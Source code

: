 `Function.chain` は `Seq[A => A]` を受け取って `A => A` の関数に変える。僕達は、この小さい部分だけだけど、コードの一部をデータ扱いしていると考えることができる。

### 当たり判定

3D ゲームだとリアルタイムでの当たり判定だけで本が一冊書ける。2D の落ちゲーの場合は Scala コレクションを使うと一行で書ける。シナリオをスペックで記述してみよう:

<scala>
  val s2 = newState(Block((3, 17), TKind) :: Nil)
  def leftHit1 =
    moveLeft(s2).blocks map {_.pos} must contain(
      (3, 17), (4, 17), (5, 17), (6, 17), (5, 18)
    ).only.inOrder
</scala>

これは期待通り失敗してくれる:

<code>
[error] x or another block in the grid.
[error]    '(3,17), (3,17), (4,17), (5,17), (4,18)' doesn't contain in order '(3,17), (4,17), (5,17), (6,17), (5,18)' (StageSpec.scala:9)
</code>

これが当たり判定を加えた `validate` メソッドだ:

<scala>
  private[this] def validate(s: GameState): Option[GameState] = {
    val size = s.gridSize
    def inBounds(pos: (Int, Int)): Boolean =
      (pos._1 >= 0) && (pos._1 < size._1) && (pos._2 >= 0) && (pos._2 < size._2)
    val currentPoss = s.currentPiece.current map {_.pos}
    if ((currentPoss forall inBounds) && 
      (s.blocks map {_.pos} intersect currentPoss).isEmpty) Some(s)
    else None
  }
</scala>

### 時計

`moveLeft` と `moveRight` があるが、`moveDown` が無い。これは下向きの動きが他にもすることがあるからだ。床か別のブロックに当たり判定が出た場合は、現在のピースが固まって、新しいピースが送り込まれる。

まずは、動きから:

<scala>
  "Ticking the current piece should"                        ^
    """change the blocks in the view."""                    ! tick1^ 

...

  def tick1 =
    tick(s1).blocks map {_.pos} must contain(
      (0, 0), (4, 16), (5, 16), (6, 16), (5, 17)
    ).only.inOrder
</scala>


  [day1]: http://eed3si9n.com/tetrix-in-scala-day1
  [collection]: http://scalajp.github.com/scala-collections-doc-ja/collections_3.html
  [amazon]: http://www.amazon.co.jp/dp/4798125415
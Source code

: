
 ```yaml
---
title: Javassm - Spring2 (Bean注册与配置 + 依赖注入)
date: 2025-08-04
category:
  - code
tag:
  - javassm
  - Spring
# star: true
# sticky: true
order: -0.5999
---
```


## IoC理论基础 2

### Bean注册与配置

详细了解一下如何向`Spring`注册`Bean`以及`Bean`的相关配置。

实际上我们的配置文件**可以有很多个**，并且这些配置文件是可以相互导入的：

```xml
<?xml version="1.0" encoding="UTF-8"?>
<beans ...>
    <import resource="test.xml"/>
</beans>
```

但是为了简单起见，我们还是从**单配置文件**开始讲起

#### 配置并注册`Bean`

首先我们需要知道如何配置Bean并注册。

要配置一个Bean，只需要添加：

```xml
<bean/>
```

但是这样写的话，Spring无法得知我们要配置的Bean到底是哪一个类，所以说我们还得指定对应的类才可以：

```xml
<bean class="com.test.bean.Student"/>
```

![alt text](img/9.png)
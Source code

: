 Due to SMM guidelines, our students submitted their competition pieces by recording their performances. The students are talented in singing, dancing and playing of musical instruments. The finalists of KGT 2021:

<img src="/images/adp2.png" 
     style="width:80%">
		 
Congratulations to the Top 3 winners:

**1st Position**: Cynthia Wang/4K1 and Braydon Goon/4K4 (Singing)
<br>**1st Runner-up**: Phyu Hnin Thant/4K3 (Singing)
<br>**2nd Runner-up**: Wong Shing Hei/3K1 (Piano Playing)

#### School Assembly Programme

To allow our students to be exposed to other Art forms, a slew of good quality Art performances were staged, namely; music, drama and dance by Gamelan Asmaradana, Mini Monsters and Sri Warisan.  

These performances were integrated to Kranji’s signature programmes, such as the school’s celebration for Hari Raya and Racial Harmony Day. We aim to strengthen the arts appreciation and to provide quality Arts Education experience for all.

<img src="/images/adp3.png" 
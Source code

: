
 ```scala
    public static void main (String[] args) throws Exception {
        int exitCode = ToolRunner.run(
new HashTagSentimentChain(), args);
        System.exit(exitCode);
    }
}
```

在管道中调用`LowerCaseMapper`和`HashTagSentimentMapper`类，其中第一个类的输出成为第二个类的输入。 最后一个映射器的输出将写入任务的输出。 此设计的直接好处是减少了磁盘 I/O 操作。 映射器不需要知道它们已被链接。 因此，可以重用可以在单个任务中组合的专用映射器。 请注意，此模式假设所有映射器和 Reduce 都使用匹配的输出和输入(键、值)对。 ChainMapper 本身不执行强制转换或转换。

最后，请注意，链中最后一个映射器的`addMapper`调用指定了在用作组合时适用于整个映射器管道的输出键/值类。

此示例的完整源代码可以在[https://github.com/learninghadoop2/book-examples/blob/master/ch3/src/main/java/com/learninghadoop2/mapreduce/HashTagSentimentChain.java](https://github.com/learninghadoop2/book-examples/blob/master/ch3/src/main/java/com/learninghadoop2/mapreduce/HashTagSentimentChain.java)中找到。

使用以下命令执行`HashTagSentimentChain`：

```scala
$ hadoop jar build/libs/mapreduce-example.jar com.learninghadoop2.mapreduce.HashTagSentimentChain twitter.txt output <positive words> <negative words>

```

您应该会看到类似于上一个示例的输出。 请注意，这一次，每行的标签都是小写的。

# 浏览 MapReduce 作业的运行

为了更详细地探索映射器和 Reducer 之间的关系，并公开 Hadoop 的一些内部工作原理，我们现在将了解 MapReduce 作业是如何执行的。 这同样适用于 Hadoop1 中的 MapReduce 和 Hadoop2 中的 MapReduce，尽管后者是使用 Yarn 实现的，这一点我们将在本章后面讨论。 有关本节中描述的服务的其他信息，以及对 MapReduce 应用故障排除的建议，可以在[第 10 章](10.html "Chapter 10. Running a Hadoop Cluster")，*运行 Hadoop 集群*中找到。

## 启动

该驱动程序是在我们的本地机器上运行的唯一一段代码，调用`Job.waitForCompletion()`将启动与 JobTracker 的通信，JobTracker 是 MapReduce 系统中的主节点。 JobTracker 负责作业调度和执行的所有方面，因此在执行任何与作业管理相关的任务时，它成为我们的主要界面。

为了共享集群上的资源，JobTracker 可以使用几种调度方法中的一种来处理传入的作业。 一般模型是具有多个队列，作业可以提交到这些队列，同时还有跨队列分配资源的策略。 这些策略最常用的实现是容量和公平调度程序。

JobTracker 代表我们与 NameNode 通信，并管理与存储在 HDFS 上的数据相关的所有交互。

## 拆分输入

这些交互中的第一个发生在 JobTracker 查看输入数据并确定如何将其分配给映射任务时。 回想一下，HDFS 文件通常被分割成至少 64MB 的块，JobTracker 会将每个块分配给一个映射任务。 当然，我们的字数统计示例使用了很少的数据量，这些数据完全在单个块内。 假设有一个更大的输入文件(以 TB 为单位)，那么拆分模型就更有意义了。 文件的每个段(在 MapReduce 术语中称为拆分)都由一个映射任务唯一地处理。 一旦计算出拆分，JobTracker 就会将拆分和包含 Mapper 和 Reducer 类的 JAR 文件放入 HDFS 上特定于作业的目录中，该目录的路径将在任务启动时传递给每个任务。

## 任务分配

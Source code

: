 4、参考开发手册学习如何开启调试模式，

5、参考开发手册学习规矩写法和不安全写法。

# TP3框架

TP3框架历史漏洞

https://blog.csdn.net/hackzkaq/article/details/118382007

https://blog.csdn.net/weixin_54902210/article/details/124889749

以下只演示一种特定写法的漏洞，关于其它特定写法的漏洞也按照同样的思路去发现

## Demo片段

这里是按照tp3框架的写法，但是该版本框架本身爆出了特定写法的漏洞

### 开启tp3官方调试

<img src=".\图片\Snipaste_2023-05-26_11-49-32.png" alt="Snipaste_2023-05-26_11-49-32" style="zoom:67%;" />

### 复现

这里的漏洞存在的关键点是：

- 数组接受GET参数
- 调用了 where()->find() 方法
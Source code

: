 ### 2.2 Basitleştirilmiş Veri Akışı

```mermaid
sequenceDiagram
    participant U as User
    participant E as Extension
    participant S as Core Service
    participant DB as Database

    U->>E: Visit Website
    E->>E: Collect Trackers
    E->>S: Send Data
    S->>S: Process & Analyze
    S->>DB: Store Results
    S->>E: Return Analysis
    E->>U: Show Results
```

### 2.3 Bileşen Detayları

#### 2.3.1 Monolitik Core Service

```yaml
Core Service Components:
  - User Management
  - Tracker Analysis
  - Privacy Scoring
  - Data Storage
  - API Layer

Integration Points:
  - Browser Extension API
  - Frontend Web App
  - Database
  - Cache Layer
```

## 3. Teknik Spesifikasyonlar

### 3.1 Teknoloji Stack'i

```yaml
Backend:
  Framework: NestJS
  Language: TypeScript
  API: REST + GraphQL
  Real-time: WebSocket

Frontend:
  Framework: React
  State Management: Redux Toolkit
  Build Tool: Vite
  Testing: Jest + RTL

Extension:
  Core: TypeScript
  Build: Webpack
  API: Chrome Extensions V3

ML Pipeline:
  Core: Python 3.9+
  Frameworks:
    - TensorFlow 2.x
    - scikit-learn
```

***

TASK PROMPT: Going back over the entries above, copy word for word every line from the one that has "要配置一个Bean，只需要添加：" on through the one that has "To allow our".

RESULT BELOW:
要配置一个Bean，只需要添加：

```xml
<bean/>
```

但是这样写的话，Spring无法得知我们要配置的Bean到底是哪一个类，所以说我们还得指定对应的类才可以：

```xml
<bean class="com.test.bean.Student"/>
```

![alt text](img/9.png)
Source code

: Due to SMM guidelines, our students submitted their competition pieces by recording their performances. The students are talented in singing, dancing and playing of musical instruments. The finalists of KGT 2021:

<img src="/images/adp2.png" 
     style="width:80%">
		 
Congratulations to the Top 3 winners:

**1st Position**: Cynthia Wang/4K1 and Braydon Goon/4K4 (Singing)
<br>**1st Runner-up**: Phyu Hnin Thant/4K3 (Singing)
<br>**2nd Runner-up**: Wong Shing Hei/3K1 (Piano Playing)

#### School Assembly Programme

To allow our students to be exposed to other Art forms, a slew of good quality Art performances were staged, namely; music, drama and dance by Gamelan Asmaradana, Mini Monsters and Sri Warisan.  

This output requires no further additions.